Contrary to Kajima’s contention, the proper standard to apply to determine whether a judgment n.o.v. or a directed verdict should have been granted is whether, when viewing the evidence most favorably to the nonmoving party, the evidence so overwhelmingly favors the moving party that no contrary verdict could ever stand. (Pedrick v. Peoria & Eastern R.R. Co. (1967), 37 Ill. 2d 494, 510, 229 N.E.2d 504, 513-14; Smith, 176 Ill. App. 3d at 492, 531 N.E.2d at 57.) In this *411case, the evidence was not undisputed regarding the alleged three missing elements in Cockrum’s evidence.

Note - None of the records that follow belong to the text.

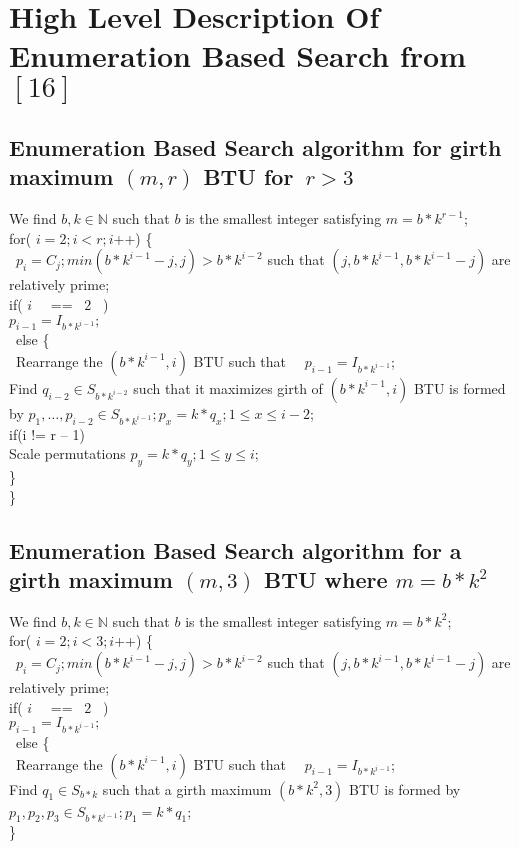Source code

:\documentclass{llncs}
\begin{document}
\section {High Level Description Of Enumeration Based Search from $[16]$}
\subsection{Enumeration Based Search algorithm for girth maximum $(m, r)$ BTU for\ $r>3$} 
We find $b,k\in \mathbb{N}$ such that $b$ is the smallest integer satisfying $m=b\ast k^{r-1}$; \\
for(  $i=2;i<r;i$++) \{ \\
\  $p_{i}=C_{j};\mathit{min}(b\ast k^{i-1}-j,j)>b\ast k^{i-2}$ such that $(j,b\ast k^{i-1},b\ast k^{i-1}-j)$ are relatively prime; \\
if( $i$ \ \ == \  $2$ \ ) \\
$p_{i-1}=I_{b\ast k^{i-1}};$  \\
\ else \{ \\
\ Rearrange the $(b\ast k^{i-1},i)$ BTU such that \ \  $p_{i-1}=I_{b\ast k^{i-1}}$; \\
Find $q_{i-2}\in S_{b\ast k^{i-2}}$ such that it maximizes girth of  $(b\ast k^{i-1},i)$ BTU is formed by  $p_{1},\ldots ,p_{i-2}\in S_{b\ast k^{i-1}};p_{x}=k\ast q_{x};1\le x\le i-2$; \\
if(i != r -- 1) \\
Scale permutations $p_{y}=k\ast q_{y};1\le y\le i$; \\
\} \\
\}

\subsection{Enumeration Based Search algorithm for a girth maximum $(m, 3)$ BTU  where $ m = b \ast k^{2}$}
We find $b,k\in \mathbb{N}$ such that $b$ is the smallest integer satisfying $m=b\ast k^{2}$; \\
for(  $i=2;i<3;i$++) \{ \\
\  $p_{i}=C_{j};\mathit{min}(b\ast k^{i-1}-j,j)>b\ast k^{i-2}$ such that $(j,b\ast k^{i-1},b\ast k^{i-1}-j)$ are relatively prime; \\
if( $i$ \ \ == \  $2$ \ ) \\
$p_{i-1}=I_{b\ast k^{i-1}};$  \\
\ else \{ \\
\ Rearrange the $(b\ast k^{i-1},i)$ BTU such that \ \  $p_{i-1}=I_{b\ast k^{i-1}}$; \\
Find $q_{1} \in S_{b\ast k}$ such that a girth maximum  $(b\ast k^{2},3)$ BTU is formed by  $p_{1}, p_{2}, p_{3}\in S_{b\ast k^{i-1}};p_{1}=k\ast q_{1}$; \\
\}
\end{document}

1. Control Over Cockrum’s Work

Defendant argues it was not “in charge of” plaintiff’s work for the following reasons: (a) Swanson, the subcontractor to Kajima, violated its contract with Kajima by hiring Atlas without Kajima authorizing this arrangement, as required by its contract; (b) the evidence was undisputed Kajima did not know Cockrum was working at the site the day the accident occurred; (c) the evidence was undisputed Kajima did not know Atlas would be at the site the day of the accident; (d) the evidence was undisputed Kajima did not know, should not, and could not have known Cockrum or his employer was on the premises at any time; (e) plaintiff was injured while using his own ladder; and (f) the evidence was undisputed plaintiff and his employer were solely responsible for deciding what equipment and methods would be used to clean the windows.

Kajima directs us to cases which have affirmed summary judgments in favor of a defendant where the facts were undisputed and the court concluded as a matter of law defendant was not in charge of the work being performed when the injury occurred. Each case is distinct from the facts we address.

In Puttman v. May Excavating Co. (1987), 118 Ill. 2d 107, 110-11, 514 N.E.2d 188, 189-90, the Illinois Supreme Court concluded the defendant company was not in charge of the work where its only connection to a sewer line project was to provide the equipment and operators who worked under the supervision of plaintiff’s employer, S. M. Wilson Construction (hereinafter Wilson), which had been hired to construct a hospital addition. The undisputed evidence showed Wilson retained all responsibility for determining, among other considerations, job safety, and could discharge the operators if it was dissatisfied with their performance. There was no evidence from which a jury could conclude the defendant company assured the safety of all workers at the site.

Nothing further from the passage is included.